Una clase política que hace de la política su profesión no es buena. Se va llenando con el tiempo de personas con pocas ganas de servir y muchas de prosperar. Descontentos porque no están en esas empresas que nunca aceptarían a muchos de ellos, se sienten con la capacidad, el desparpajo y, muchas veces, la obscenidad de realizar subidas de sueldos que, como estas últimas, muchos han considerado como un insulto social ante la situación crítica en que nos encontramos.
Como los argumentos dados no convencen, deberían respetar al menos la inteligencia de las personas que les concedieron la oportunidad de subirse el sueldo. Habría que fijar antes de las elecciones las subidas de los sueldos e incluirlas en los programas electorales, de esta forma, entre otras muchas cosas que nos deben ofrecer, estaría también la posibilidad de elegir a los más baratos.Nada de términos generales como "auteridad", sino un número, claro y preciso: el del aumento de los sueldos.
Otra opción, aunque esta es más complicada, sería deslocalizar nuestros parlamentos y ayuntamientos, y elegir parlamentarios, alcaldes, etc., chinos. Así la distancia geográfica no sería más que el reconocimiento de las otras distancias existentes en este momento.
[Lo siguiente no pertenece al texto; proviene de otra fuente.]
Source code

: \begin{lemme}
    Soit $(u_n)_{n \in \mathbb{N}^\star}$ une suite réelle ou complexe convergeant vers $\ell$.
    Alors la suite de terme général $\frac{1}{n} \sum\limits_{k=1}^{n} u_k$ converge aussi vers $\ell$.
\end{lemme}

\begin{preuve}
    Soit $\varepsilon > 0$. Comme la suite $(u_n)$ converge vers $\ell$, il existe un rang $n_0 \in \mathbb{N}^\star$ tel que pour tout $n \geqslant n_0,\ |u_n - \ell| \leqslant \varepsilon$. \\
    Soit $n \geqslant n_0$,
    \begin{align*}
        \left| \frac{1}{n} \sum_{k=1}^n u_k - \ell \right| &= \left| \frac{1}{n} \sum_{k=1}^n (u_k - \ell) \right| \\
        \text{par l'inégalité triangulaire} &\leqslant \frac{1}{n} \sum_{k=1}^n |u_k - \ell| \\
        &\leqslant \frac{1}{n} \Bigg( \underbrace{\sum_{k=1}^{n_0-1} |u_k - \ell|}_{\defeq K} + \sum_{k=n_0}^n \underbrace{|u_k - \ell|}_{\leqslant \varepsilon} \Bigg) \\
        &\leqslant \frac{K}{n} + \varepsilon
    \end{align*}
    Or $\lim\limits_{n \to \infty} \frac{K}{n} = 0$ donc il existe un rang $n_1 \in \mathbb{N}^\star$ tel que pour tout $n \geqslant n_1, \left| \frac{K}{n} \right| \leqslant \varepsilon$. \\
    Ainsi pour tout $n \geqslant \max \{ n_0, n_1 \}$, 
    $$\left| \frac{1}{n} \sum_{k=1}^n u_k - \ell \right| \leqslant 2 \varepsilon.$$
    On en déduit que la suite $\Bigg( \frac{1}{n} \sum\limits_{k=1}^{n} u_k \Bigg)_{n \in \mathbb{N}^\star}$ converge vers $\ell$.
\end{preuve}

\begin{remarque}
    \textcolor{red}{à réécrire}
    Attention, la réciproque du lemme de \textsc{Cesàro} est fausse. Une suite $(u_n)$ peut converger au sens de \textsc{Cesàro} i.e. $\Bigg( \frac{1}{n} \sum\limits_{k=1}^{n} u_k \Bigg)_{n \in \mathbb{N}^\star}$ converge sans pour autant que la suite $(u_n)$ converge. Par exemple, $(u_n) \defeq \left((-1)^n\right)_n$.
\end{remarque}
Total, casi todo está hecho en China.

* “Crece la indignación contra los políticos italianos” Euronews 21/07/2011 http://es.euronews.net/2011/07/21/crece-la-indignacion-contra-los-politicos-italianos/

** “La promesa de austeridad no impide que los alcaldes suban los sueldos” Público 10/07/2011 http://www.publico.es/dinero/386239/la-promesa-de-austeridad-no-impide-que-los-alcaldes-suban-los-sueldos

¿Futura corporación municipal deslocalizada de Alpedrete?